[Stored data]
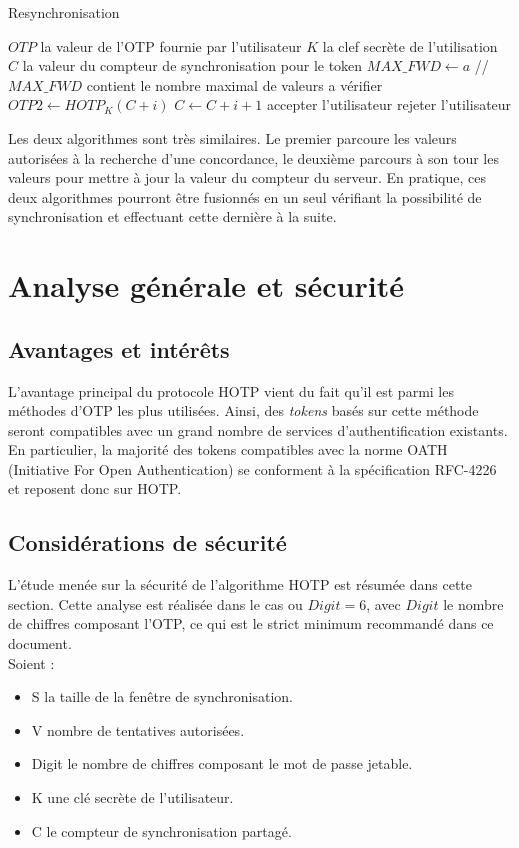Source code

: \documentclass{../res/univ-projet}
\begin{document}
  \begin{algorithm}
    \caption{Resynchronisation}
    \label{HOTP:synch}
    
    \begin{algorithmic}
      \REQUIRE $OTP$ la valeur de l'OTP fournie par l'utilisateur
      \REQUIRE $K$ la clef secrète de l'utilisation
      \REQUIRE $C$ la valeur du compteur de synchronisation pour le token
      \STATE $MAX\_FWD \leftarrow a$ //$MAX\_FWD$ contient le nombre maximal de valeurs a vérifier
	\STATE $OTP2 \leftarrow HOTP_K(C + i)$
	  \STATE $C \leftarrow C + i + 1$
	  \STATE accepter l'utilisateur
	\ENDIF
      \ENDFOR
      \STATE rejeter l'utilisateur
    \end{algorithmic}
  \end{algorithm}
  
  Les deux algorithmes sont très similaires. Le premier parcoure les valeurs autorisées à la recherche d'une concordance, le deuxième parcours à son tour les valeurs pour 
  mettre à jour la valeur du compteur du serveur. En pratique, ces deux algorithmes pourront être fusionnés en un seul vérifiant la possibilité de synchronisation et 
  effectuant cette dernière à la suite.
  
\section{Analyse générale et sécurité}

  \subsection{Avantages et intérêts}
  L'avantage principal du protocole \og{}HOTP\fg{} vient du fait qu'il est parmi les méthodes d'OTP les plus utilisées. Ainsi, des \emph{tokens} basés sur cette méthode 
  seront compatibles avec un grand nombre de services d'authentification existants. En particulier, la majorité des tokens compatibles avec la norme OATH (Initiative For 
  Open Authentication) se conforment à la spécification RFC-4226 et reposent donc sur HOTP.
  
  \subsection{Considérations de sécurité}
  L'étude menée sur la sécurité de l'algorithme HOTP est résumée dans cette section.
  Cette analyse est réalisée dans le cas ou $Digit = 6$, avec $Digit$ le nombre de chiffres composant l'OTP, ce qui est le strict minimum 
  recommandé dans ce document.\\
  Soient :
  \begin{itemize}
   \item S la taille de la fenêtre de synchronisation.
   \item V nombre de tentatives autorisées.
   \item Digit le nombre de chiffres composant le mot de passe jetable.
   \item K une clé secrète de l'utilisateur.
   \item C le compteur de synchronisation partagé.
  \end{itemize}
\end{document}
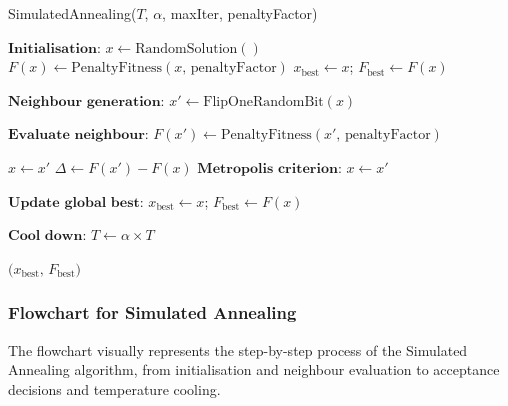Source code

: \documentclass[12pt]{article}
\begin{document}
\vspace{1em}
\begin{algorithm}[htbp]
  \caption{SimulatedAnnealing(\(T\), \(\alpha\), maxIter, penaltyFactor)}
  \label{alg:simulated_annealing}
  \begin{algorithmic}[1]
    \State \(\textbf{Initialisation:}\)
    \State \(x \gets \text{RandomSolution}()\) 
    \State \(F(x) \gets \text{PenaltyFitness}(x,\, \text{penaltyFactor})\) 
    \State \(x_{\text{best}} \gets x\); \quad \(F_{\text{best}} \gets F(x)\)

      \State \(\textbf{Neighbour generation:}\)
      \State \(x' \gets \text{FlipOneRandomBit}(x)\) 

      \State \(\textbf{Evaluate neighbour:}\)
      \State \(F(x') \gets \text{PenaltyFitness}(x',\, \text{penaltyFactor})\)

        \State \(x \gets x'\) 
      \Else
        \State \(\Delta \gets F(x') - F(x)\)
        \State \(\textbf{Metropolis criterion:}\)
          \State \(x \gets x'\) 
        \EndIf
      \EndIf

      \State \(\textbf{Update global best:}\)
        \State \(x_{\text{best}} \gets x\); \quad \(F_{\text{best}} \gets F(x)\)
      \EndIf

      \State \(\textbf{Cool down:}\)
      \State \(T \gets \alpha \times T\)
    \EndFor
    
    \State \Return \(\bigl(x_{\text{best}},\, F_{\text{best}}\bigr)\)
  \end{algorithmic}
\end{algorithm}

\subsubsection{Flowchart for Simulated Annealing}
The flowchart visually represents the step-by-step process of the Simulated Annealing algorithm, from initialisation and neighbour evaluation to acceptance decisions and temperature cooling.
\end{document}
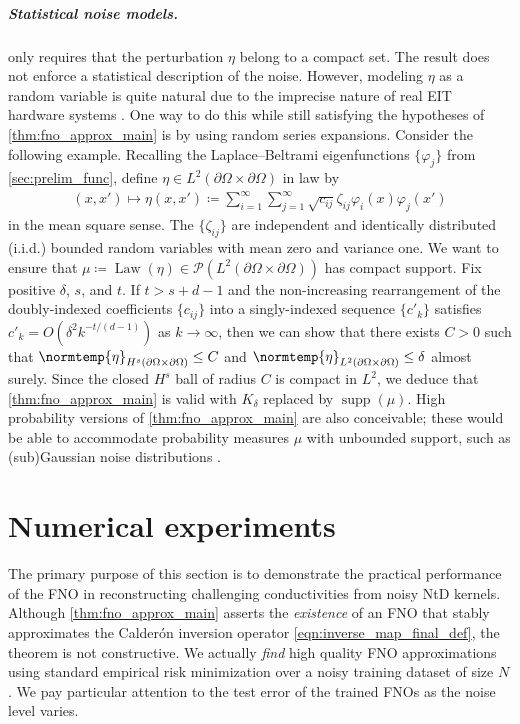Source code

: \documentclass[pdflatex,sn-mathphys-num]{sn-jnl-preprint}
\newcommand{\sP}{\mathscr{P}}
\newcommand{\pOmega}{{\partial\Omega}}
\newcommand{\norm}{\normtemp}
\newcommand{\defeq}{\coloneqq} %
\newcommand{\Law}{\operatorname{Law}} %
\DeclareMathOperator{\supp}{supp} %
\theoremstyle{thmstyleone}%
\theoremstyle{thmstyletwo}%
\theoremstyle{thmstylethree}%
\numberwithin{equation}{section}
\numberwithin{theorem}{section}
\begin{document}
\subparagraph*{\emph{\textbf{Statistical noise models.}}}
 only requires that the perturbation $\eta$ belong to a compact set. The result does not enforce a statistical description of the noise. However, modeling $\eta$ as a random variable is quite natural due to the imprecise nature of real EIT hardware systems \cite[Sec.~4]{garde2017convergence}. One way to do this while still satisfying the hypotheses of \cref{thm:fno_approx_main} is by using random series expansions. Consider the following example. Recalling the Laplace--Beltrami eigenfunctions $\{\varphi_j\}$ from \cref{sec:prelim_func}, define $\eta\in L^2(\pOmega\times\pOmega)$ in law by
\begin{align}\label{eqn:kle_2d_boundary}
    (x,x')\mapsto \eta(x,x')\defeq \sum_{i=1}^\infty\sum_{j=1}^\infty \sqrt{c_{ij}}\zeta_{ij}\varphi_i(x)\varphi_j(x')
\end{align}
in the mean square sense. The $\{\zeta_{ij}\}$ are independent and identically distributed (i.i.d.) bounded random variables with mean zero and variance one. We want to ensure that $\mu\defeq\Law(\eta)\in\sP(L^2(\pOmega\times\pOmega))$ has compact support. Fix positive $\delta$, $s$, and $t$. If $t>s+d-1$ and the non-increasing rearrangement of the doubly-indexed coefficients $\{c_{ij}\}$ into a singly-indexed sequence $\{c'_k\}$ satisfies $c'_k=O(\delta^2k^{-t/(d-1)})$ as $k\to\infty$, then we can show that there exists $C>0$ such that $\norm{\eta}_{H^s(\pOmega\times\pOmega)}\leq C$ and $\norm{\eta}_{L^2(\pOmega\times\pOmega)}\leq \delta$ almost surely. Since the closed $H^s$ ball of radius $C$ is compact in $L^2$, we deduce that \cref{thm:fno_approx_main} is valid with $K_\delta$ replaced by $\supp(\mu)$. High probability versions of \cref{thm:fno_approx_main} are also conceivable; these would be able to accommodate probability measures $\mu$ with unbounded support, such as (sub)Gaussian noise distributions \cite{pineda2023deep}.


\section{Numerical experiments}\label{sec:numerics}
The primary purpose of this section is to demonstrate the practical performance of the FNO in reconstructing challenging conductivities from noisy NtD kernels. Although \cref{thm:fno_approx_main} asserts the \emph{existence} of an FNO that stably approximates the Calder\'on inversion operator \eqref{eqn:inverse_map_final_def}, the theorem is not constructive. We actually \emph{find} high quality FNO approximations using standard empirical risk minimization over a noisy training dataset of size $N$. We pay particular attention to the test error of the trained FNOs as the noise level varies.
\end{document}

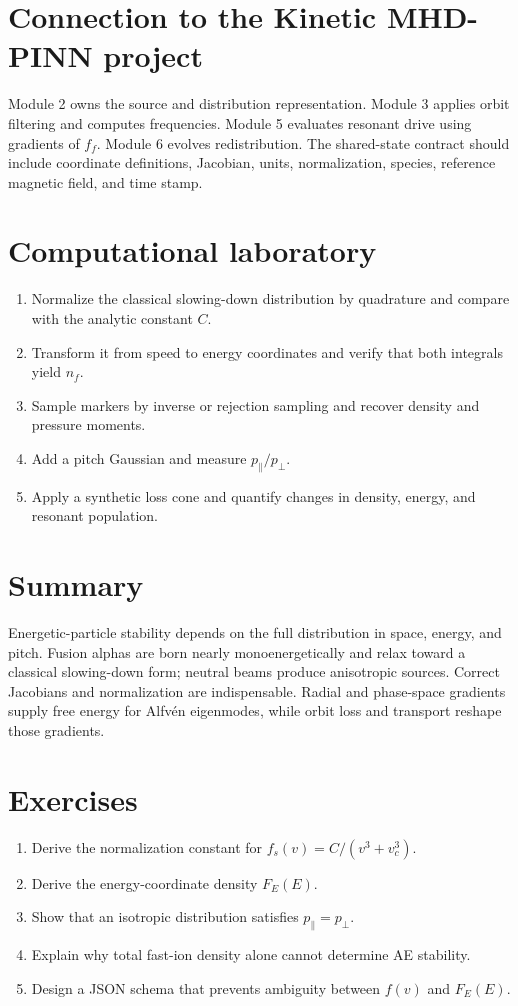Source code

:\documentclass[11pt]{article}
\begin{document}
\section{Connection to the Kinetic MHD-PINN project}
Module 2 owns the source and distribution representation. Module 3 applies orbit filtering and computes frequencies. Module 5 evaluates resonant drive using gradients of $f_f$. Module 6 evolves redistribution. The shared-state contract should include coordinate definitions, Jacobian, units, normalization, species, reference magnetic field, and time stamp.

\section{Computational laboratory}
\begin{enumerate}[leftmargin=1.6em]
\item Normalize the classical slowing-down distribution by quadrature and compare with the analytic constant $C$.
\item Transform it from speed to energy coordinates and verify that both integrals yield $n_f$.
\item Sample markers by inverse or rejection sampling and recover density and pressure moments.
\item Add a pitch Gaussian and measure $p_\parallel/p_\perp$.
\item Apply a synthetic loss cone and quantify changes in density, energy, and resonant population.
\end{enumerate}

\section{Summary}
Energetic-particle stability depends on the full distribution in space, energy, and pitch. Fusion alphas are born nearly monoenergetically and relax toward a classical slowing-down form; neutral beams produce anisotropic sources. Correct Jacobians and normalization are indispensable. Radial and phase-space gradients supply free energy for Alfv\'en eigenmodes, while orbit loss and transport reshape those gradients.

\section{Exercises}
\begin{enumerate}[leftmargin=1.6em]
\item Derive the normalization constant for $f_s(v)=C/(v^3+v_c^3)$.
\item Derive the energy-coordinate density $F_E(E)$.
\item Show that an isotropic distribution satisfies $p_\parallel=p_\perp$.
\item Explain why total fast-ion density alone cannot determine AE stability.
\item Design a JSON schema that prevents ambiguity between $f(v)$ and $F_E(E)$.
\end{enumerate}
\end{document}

# Exercise directions
Verbatim reproduction is required for the line holding "and measure $p_\parallel/p_\perp$." and for every line after it in the records, with no other line included.

# Result for this task
\item Add a pitch Gaussian and measure $p_\parallel/p_\perp$.
\item Apply a synthetic loss cone and quantify changes in density, energy, and resonant population.
\end{enumerate}

\section{Summary}
Energetic-particle stability depends on the full distribution in space, energy, and pitch. Fusion alphas are born nearly monoenergetically and relax toward a classical slowing-down form; neutral beams produce anisotropic sources. Correct Jacobians and normalization are indispensable. Radial and phase-space gradients supply free energy for Alfv\'en eigenmodes, while orbit loss and transport reshape those gradients.

\section{Exercises}
\begin{enumerate}[leftmargin=1.6em]
\item Derive the normalization constant for $f_s(v)=C/(v^3+v_c^3)$.
\item Derive the energy-coordinate density $F_E(E)$.
\item Show that an isotropic distribution satisfies $p_\parallel=p_\perp$.
\item Explain why total fast-ion density alone cannot determine AE stability.
\item Design a JSON schema that prevents ambiguity between $f(v)$ and $F_E(E)$.
\end{enumerate}
\end{document}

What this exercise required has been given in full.